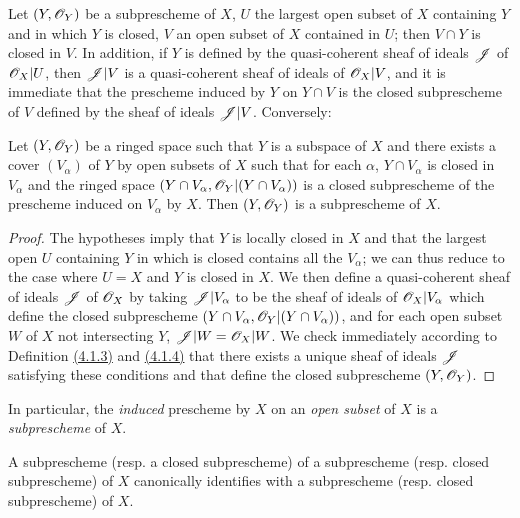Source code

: \begin{env}[4.1.4]
\label{env-1.4.1.4}
Let $(Y,\mathscr{O}_Y)$ be a subprescheme of $X$, $U$ the largest open subset of $X$ containing $Y$
and in which $Y$ is closed, $V$ an open subset of $X$ contained in $U$; then $V\cap Y$ is
closed in $V$. In addition, if $Y$ is defined by the quasi-coherent sheaf of ideals $\mathscr{J}$
of $\mathscr{O}_X|U$, then $\mathscr{J}|V$ is a quasi-coherent sheaf of ideals of $\mathscr{O}_X|V$, and it is
immediate that the prescheme induced by $Y$ on $Y\cap V$ is the closed subprescheme of $V$
defined by the sheaf of ideals $\mathscr{J}|V$. Conversely:
\end{env}

\begin{prop}[4.1.5]
\label{prop-1.4.1.5}
Let $(Y,\mathscr{O}_Y)$ be a ringed space such that $Y$ is a subspace of $X$ and there exists a
cover $(V_\alpha)$ of $Y$ by open subsets of $X$ such that for each $\alpha$,
$Y\cap V_\alpha$ is closed in $V_\alpha$ and the ringed space
$(Y\cap V_\alpha,\mathscr{O}_Y|(Y\cap V_\alpha))$ is a closed subprescheme of the prescheme induced
on $V_\alpha$ by $X$. Then $(Y,\mathscr{O}_Y)$ is a subprescheme of $X$.
\end{prop}

\begin{proof}
\label{proof-prop-1.4.1.5}
The hypotheses imply that $Y$ is locally closed in $X$ and that the largest open $U$
containing $Y$ in which is closed contains all the $V_\alpha$; we can thus reduce to the case
where $U=X$ and $Y$ is closed in $X$. We then define a quasi-coherent sheaf of ideals
$\mathscr{J}$ of $\mathscr{O}_X$ by taking $\mathscr{J}|V_\alpha$ to be the sheaf of ideals of $\mathscr{O}_X|V_\alpha$
which define the closed subprescheme $(Y\cap V_\alpha,\mathscr{O}_Y|(Y\cap V_\alpha))$, and for each
open subset $W$ of $X$ not intersecting $Y$, $\mathscr{J}|W=\mathscr{O}_X|W$. We check immediately
according to Definition \hyperref[defn-1.4.1.3]{(4.1.3)} and \hyperref[env-1.4.1.4]{(4.1.4)}
that there exists a unique sheaf of ideals $\mathscr{J}$ satisfying these conditions and that
define the closed subprescheme $(Y,\mathscr{O}_Y)$.
\end{proof}

In particular, the {\em induced} prescheme by $X$ on an {\em open subset} of $X$ is a
{\em subprescheme} of $X$.

\begin{prop}[4.1.6]
\label{prop-1.4.1.6}
A subprescheme (resp. a closed subprescheme) of a subprescheme
(resp. closed subprescheme) of $X$ canonically identifies with a subprescheme
(resp. closed subprescheme) of $X$.
\end{prop}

(Brief): Pictures are to be left out; set down everything else in the records exactly.

(Solution for this problem):
Source code

: \begin{env}[4.1.4]
\label{env-1.4.1.4}
Let $(Y,\mathscr{O}_Y)$ be a subprescheme of $X$, $U$ the largest open subset of $X$ containing $Y$
and in which $Y$ is closed, $V$ an open subset of $X$ contained in $U$; then $V\cap Y$ is
closed in $V$. In addition, if $Y$ is defined by the quasi-coherent sheaf of ideals $\mathscr{J}$
of $\mathscr{O}_X|U$, then $\mathscr{J}|V$ is a quasi-coherent sheaf of ideals of $\mathscr{O}_X|V$, and it is
immediate that the prescheme induced by $Y$ on $Y\cap V$ is the closed subprescheme of $V$
defined by the sheaf of ideals $\mathscr{J}|V$. Conversely:
\end{env}

\begin{prop}[4.1.5]
\label{prop-1.4.1.5}
Let $(Y,\mathscr{O}_Y)$ be a ringed space such that $Y$ is a subspace of $X$ and there exists a
cover $(V_\alpha)$ of $Y$ by open subsets of $X$ such that for each $\alpha$,
$Y\cap V_\alpha$ is closed in $V_\alpha$ and the ringed space
$(Y\cap V_\alpha,\mathscr{O}_Y|(Y\cap V_\alpha))$ is a closed subprescheme of the prescheme induced
on $V_\alpha$ by $X$. Then $(Y,\mathscr{O}_Y)$ is a subprescheme of $X$.
\end{prop}

\begin{proof}
\label{proof-prop-1.4.1.5}
The hypotheses imply that $Y$ is locally closed in $X$ and that the largest open $U$
containing $Y$ in which is closed contains all the $V_\alpha$; we can thus reduce to the case
where $U=X$ and $Y$ is closed in $X$. We then define a quasi-coherent sheaf of ideals
$\mathscr{J}$ of $\mathscr{O}_X$ by taking $\mathscr{J}|V_\alpha$ to be the sheaf of ideals of $\mathscr{O}_X|V_\alpha$
which define the closed subprescheme $(Y\cap V_\alpha,\mathscr{O}_Y|(Y\cap V_\alpha))$, and for each
open subset $W$ of $X$ not intersecting $Y$, $\mathscr{J}|W=\mathscr{O}_X|W$. We check immediately
according to Definition \hyperref[defn-1.4.1.3]{(4.1.3)} and \hyperref[env-1.4.1.4]{(4.1.4)}
that there exists a unique sheaf of ideals $\mathscr{J}$ satisfying these conditions and that
define the closed subprescheme $(Y,\mathscr{O}_Y)$.
\end{proof}

In particular, the {\em induced} prescheme by $X$ on an {\em open subset} of $X$ is a
{\em subprescheme} of $X$.

\begin{prop}[4.1.6]
\label{prop-1.4.1.6}
A subprescheme (resp. a closed subprescheme) of a subprescheme
(resp. closed subprescheme) of $X$ canonically identifies with a subprescheme
(resp. closed subprescheme) of $X$.
\end{prop}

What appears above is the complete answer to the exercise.